The Police: Our Enemies in Blue?
Kristian Williams is not a big fan of the police. His book Our Enemies in Blue: Police and Power in America, published by the ridiculously badass AK Press breaks it down like this:
“Let’s begin with the basics: violence is an inherent part of policing. The police represent the most direct means by which the state imposes its will on the citizenry. They are armed, trained, and authorized to use force. Like the possibility of arrest, the threat of violence is implicit in every police encounter. Violence, as well as the law, is what they represent.”
Kristian was kind enough to talk to me about why cops are bad.
Thanks for talking to me about your book “Our Enemies in Blue”. Your book is extremely critical of the police. What does the police department of the United States represent to you?
The police are specialists in coercive force. Their distinguishing characteristic is the combination of surveillance and violence to make people do what people with power want them to do. That usually gets described in terms enforcing the law, but what I found in my research is that the real distribution of power is a much better indicator of how the police will act in any given situation. On the whole, they behave in ways that serve the interests of the powerful at the expense of the rest of us.
To me, a police officers main job is to keep things the way they are “supposed to be.” In your opinion, is the job of the police force to stop crime, or to control the working class?
Well, both, but the latter is more important. In fact, what gets counted as “crime” is generally class-coded. The disorderly behaviors of poor people get criminalized, while wealthy people see their misdeeds sanctified by the law, or handled as administrative matters, or – when they are considered criminal – met with loose enforcement and light penalties. So, sleeping under a bridge is a crime, but evicting poor people from their housing is just good business.

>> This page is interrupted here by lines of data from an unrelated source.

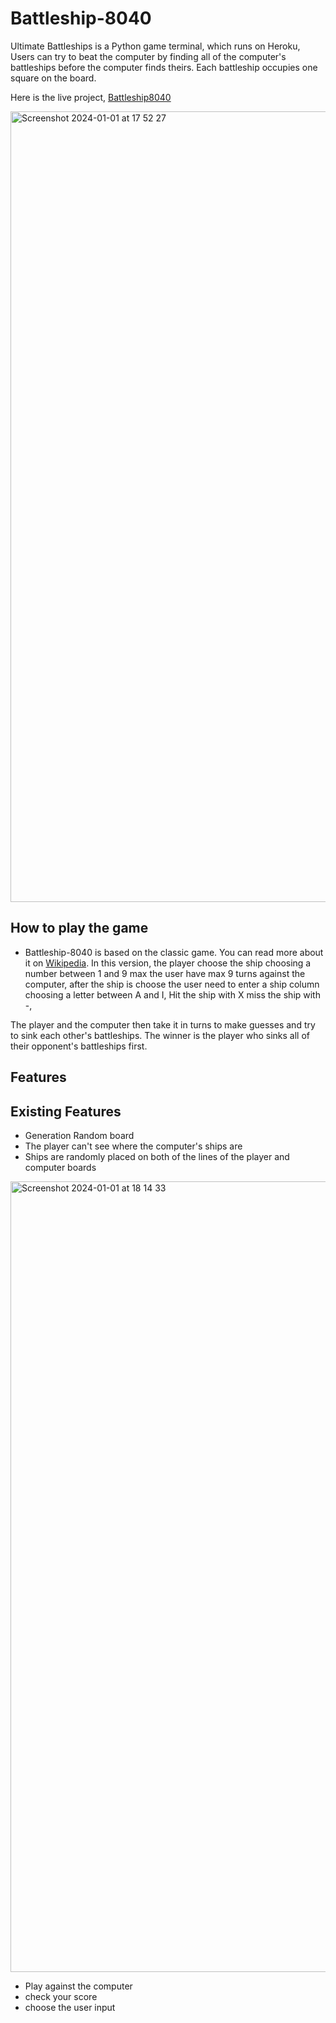 # Battleship-8040
Ultimate Battleships is a Python game terminal, which runs on Heroku,
Users can try to beat the computer by finding all of the computer's battleships before the computer finds theirs. Each
battleship occupies one square on the board.

Here is the live project, [Battleship8040](https://battleship8040-71d219516351.herokuapp.com/)

<img width="1265" alt="Screenshot 2024-01-01 at 17 52 27" src="https://github.com/giacoren6/battleship8040/assets/142323106/dea73ff8-fe25-412f-8024-87ae302c99cb">

## How to play the game

- Battleship-8040 is based on the classic game. You can read more about it on [Wikipedia](https://en.wikipedia.org/wiki/Battleship_(game)).
 In this version, the player choose the ship choosing a number between 1 and 9 max the user have max 9 turns against the computer,
 after the ship is choose the user need to enter a ship column choosing a letter between A and I,
Hit the ship with X miss the ship with -,

The player and the computer then take it in turns to make guesses and try to sink each other's battleships.
The winner is the player who sinks all of their opponent's battleships first.

## Features 
## Existing Features
-  Generation Random board 
- The player can't see where the computer's ships are
- Ships are randomly placed on both of the lines of the player and computer boards

 <img width="1265" alt="Screenshot 2024-01-01 at 18 14 33" src="https://github.com/giacoren6/battleship8040/assets/142323106/4515bb68-25bc-4ec8-89f4-7ceb53bf9259">

 - Play against the computer
 - check your score
 - choose the user input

Of course it’s not just class. The police also work hard to maintain our society’s racial hierarchy. Racial profiling affects people of color of all classes, limits their geographic (and therefore social) mobility, and so serves to marginalize them. And, interestingly, every reputable study has shown that it has no use in terms of fighting crime. It is purely a matter of preserving white supremacy.
You argue that acts of police brutality and violence are not aberrations, but are in fact the norm. Can you expand on this at all?

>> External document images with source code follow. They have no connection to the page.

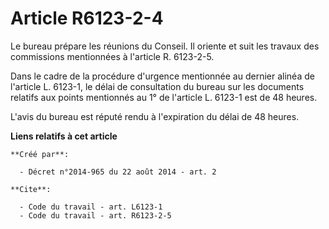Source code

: # Article R6123-2-4

Le bureau prépare les réunions du Conseil. Il oriente et suit les travaux des commissions mentionnées à l'article R.
6123-2-5. 

Dans le cadre de la procédure d'urgence mentionnée au dernier alinéa de l'article L. 6123-1, le délai de consultation du
bureau sur les documents relatifs aux points mentionnés au 1° de l'article L. 6123-1 est de 48 heures. 

L'avis du bureau est réputé rendu à l'expiration du délai de 48 heures.

**Liens relatifs à cet article**

	**Créé par**:

	  - Décret n°2014-965 du 22 août 2014 - art. 2

	**Cite**:

	  - Code du travail - art. L6123-1
	  - Code du travail - art. R6123-2-5
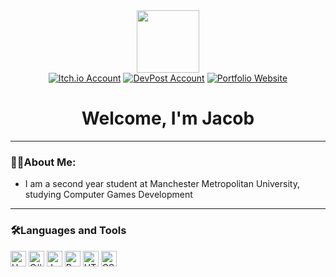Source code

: <!-- gif saying 'Lets Code' -->
<div id="header" align="center">
  <img src="https://media.giphy.com/media/hqU2KkjW5bE2v2Z7Q2/giphy.gif" width="100"/>
</div>

<!-- Social Media logos/badges -->
<div id="badges" align="center">
  <a href="https://yayacob.itch.io/"><img src="https://img.shields.io/badge/Itch.io-black?logo=Itch.io&logoColor=red&style=for-the-badge" alt="Itch.io Account"/></a>
  <a href="https://devpost.com/JSD54321?ref_content=user-portfolio&ref_feature=portfolio&ref_medium=global-nav"><img src="https://img.shields.io/badge/DevPost-black?logo=devpost&logoColor=0A6ABB&style=for-the-badge" alt="DevPost Account"/></a>
  <a href="https://www.jacobdaniels.org/"><img src="https://img.shields.io/badge/Portfolio-black?logo=About.me&logoColor=blue&style=for-the-badge" alt="Portfolio Website"/></a>
</div>

<!-- Profile view counter and Welcome message -->
<div id="welcomeHeader" align="center">
  <img src="https://komarev.com/ghpvc/?username=Jacob-Daniels&style=flat-square&color=096716" alt=""/>
  <h1>
    Welcome, I'm Jacob
  </h1>
</div>

<!-- About me section -->
---
### 👨‍💻About Me:
- I am a second year student at Manchester Metropolitan University, studying Computer Games Development

<!-- Programming Languages & Skills -->
---
### 🛠️Languages and Tools
<div>
  <img src="https://img.shields.io/badge/Unity-black?logo=unity&logoColor=white&style=flat" alt="Unity" height="25"/>
    <img src="https://img.shields.io/static/v1?logo=csharp&message=C%23&labelColor=black&color=black&logoColor=white&label=%20&style=flat" alt="C#" height="25"/>
  <img src="https://img.shields.io/static/v1?logo=java&message=Java&labelColor=black&color=black&logoColor=white&label=%20&style=flat" alt="Java" height="25"/>
  <img src="https://img.shields.io/static/v1?logo=python&message=Python&labelColor=black&color=black&logoColor=white&label=%20&style=flat" alt="Python" height="25"/>
  <img src="https://img.shields.io/static/v1?logo=HTML5&message=HTML&labelColor=black&color=black&logoColor=white&label=%20&style=flat" alt="HTML" height="25"/>
  <img src="https://img.shields.io/static/v1?logo=css3&message=CSS&labelColor=black&color=black&logoColor=white&label=%20&style=flat" alt="CSS" height="25"/>
</div>

<!-- Notes:
Add a graph to show languages used in projects (On profile page. Use links saved in discord for help)
-->
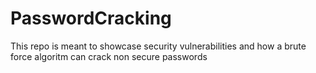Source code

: # PasswordCracking
This repo is meant to showcase security vulnerabilities and how a brute force algoritm can crack non secure passwords
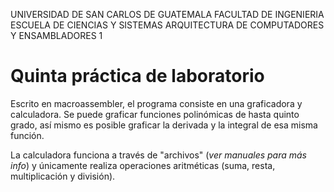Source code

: UNIVERSIDAD DE SAN CARLOS DE GUATEMALA
FACULTAD DE INGENIERIA
ESCUELA DE CIENCIAS Y SISTEMAS
ARQUITECTURA DE COMPUTADORES Y ENSAMBLADORES 1

# Quinta práctica de laboratorio

Escrito en macroassembler, el programa consiste en una graficadora y calculadora. Se puede graficar funciones polinómicas de hasta quinto grado, así mismo es posible graficar la derivada y la integral de esa misma función.

La calculadora funciona a través de "archivos" (_ver manuales para más info_) y únicamente realiza operaciones aritméticas (suma, resta, multiplicación y división).
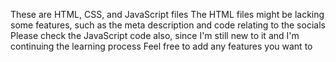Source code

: These are HTML, CSS, and JavaScript files
The HTML files might be lacking some features, such as the meta description and code relating to the socials
Please check the JavaScript code also, since I'm still new to it and I'm continuing the learning process
Feel free to add any features you want to
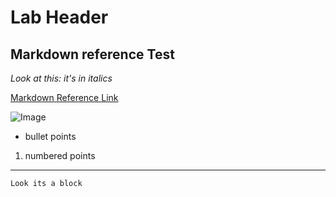 # **Lab Header**
## Markdown reference Test
*Look at this: it's in italics*

[Markdown Reference Link](https://commonmark.org/help/)

![Image](https://images.unsplash.com/photo-1568144628871-ccbb00fc297c?ixlib=rb-1.2.1&ixid=MnwxMjA3fDB8MHxzZWFyY2h8NXx8aGVsbG98ZW58MHx8MHx8&w=1000&q=80)

* bullet points

1. numbered points

---

`Look its a block`

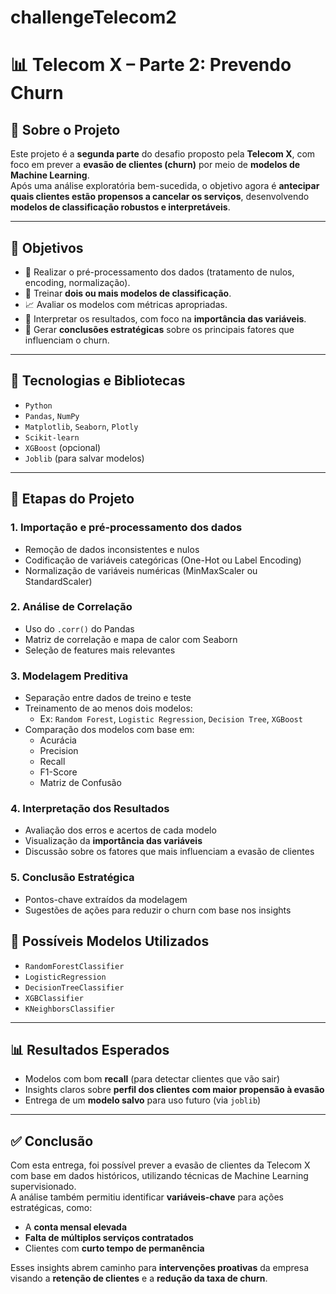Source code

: # challengeTelecom2
# 📊 Telecom X – Parte 2: Prevendo Churn

## 📘 Sobre o Projeto

Este projeto é a **segunda parte** do desafio proposto pela **Telecom X**, com foco em prever a **evasão de clientes (churn)** por meio de **modelos de Machine Learning**.  
Após uma análise exploratória bem-sucedida, o objetivo agora é **antecipar quais clientes estão propensos a cancelar os serviços**, desenvolvendo **modelos de classificação robustos e interpretáveis**.

---

## 🎯 Objetivos

- 🔄 Realizar o pré-processamento dos dados (tratamento de nulos, encoding, normalização).
- 🧠 Treinar **dois ou mais modelos de classificação**.
- 📈 Avaliar os modelos com métricas apropriadas.
- 🧩 Interpretar os resultados, com foco na **importância das variáveis**.
- 📌 Gerar **conclusões estratégicas** sobre os principais fatores que influenciam o churn.

---

## 🧰 Tecnologias e Bibliotecas

- `Python`
- `Pandas`, `NumPy`
- `Matplotlib`, `Seaborn`, `Plotly`
- `Scikit-learn`
- `XGBoost` (opcional)
- `Joblib` (para salvar modelos)

---

## 🧪 Etapas do Projeto

### 1. **Importação e pré-processamento dos dados**
- Remoção de dados inconsistentes e nulos
- Codificação de variáveis categóricas (One-Hot ou Label Encoding)
- Normalização de variáveis numéricas (MinMaxScaler ou StandardScaler)

### 2. **Análise de Correlação**
- Uso do `.corr()` do Pandas
- Matriz de correlação e mapa de calor com Seaborn
- Seleção de features mais relevantes

### 3. **Modelagem Preditiva**
- Separação entre dados de treino e teste
- Treinamento de ao menos dois modelos:
  - Ex: `Random Forest`, `Logistic Regression`, `Decision Tree`, `XGBoost`
- Comparação dos modelos com base em:
  - Acurácia
  - Precision
  - Recall
  - F1-Score
  - Matriz de Confusão

### 4. **Interpretação dos Resultados**
- Avaliação dos erros e acertos de cada modelo
- Visualização da **importância das variáveis**
- Discussão sobre os fatores que mais influenciam a evasão de clientes

### 5. **Conclusão Estratégica**
- Pontos-chave extraídos da modelagem
- Sugestões de ações para reduzir o churn com base nos insights


## 🧠 Possíveis Modelos Utilizados

- `RandomForestClassifier`
- `LogisticRegression`
- `DecisionTreeClassifier`
- `XGBClassifier`
- `KNeighborsClassifier`

---

## 📊 Resultados Esperados

- Modelos com bom **recall** (para detectar clientes que vão sair)
- Insights claros sobre **perfil dos clientes com maior propensão à evasão**
- Entrega de um **modelo salvo** para uso futuro (via `joblib`)

---

## ✅ Conclusão

Com esta entrega, foi possível prever a evasão de clientes da Telecom X com base em dados históricos, utilizando técnicas de Machine Learning supervisionado.  
A análise também permitiu identificar **variáveis-chave** para ações estratégicas, como:

- A **conta mensal elevada**
- **Falta de múltiplos serviços contratados**
- Clientes com **curto tempo de permanência**

Esses insights abrem caminho para **intervenções proativas** da empresa visando a **retenção de clientes** e a **redução da taxa de churn**.
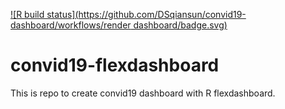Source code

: <!-- badges: start -->
[![R build status](https://github.com/DSqiansun/convid19-dashboard/workflows/render dashboard/badge.svg)](https://github.com/DSqiansun/convid19-dashboard/actions)
<!-- badges: end -->
# convid19-flexdashboard
This is repo to create convid19 dashboard with R flexdashboard.
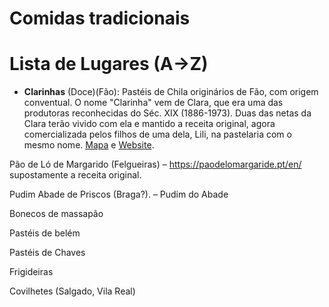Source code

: # Comidas tradicionais


# Lista de Lugares (A→Z)

- **Clarinhas** (Doce)(Fão): Pastéis de Chila originários de Fão, com origem conventual. O nome "Clarinha" vem de Clara, que era uma das produtoras reconhecidas do Séc. XIX (1886-1973). Duas das netas da Clara terão vivido com ela e mantido a receita original, agora comercializada pelos filhos de uma dela, Lili, na pastelaria com o mesmo nome. [Mapa](https://goo.gl/maps/VkmsBCcGPbQEouY76) e [Website](http://www.deliligourmet.com/).

Pão de Ló de Margarido (Felgueiras)
– https://paodelomargaride.pt/en/ supostamente a receita original.

Pudim Abade de Priscos (Braga?).
– Pudim do Abade

Bonecos de massapão

Pastéis de belém

Pastéis de Chaves

Frigideiras

Covilhetes (Salgado, Vila Real)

I devote an entire chapter to this question in the book, but the short version is that violence is inherent to policing. They’re trained for it, armed for it, authorized to use it. Their institutional culture supports it and to some degree their collective self-perception is centered on it. Viewed at the level of the institution, it is a routine aspect of police work, even if the average officer uses violence rather rarely. The question of how much of that violence is legitimate and how much is abusive is a normative one; it depends on questions of law, policy, ethics, and social expectation. But the point is, if you institutionalize violence in this way, it is fairly certain that the members of the institution will sometimes exceed the purported limits. Looked at that way, even the excesses are part of the normal functioning of the institution.

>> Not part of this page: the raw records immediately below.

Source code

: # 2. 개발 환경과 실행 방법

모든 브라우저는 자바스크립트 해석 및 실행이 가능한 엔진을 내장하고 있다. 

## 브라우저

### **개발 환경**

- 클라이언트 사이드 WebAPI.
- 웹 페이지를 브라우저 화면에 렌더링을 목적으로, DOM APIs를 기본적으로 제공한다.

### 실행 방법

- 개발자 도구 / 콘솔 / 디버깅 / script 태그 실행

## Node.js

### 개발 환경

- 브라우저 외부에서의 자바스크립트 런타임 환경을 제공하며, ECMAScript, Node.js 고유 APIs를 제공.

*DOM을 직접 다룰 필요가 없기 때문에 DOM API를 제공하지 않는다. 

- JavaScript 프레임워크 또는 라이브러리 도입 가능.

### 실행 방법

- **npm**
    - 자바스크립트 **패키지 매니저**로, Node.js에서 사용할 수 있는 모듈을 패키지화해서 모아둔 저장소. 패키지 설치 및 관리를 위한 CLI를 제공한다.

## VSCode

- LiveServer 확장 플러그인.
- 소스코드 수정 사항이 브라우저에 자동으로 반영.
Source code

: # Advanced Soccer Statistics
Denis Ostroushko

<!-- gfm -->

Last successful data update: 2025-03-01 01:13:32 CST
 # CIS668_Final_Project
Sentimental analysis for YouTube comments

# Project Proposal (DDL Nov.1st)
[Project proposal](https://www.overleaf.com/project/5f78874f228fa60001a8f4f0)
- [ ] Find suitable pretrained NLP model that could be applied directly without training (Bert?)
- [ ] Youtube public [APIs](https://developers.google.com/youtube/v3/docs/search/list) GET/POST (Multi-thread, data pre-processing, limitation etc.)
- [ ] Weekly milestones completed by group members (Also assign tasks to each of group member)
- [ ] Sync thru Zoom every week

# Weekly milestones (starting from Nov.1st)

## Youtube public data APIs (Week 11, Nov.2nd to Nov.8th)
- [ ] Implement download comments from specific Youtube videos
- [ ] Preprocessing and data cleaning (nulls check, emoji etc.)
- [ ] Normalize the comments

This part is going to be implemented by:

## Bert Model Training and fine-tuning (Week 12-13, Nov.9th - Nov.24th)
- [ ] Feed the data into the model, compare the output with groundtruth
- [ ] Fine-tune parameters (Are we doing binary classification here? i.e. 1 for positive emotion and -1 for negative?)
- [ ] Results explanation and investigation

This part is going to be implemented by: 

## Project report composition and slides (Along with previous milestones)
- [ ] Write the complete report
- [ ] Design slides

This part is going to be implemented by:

Are there any solutions to this issue? Where do you see things going if this doesn’t change?
In the short term, I think it is worth pursuing reforms that make the police more accountable and that limit their access to violence. In the long term, I think we need to abolish this institution and find some better means of ensuring public safety. Since the police are both a product and a protector of social inequality, the abolitionist project requires an entirely different kind of society, one characterized by a radical egalitarianism. Of course it is impossible at this stage to know exactly what that will look like, and it’s hard to see how we could get there from where we are at present. That doesn’t make it any less pressing, however. The only real check on power is popular resistance. Without it, things inevitably get worse.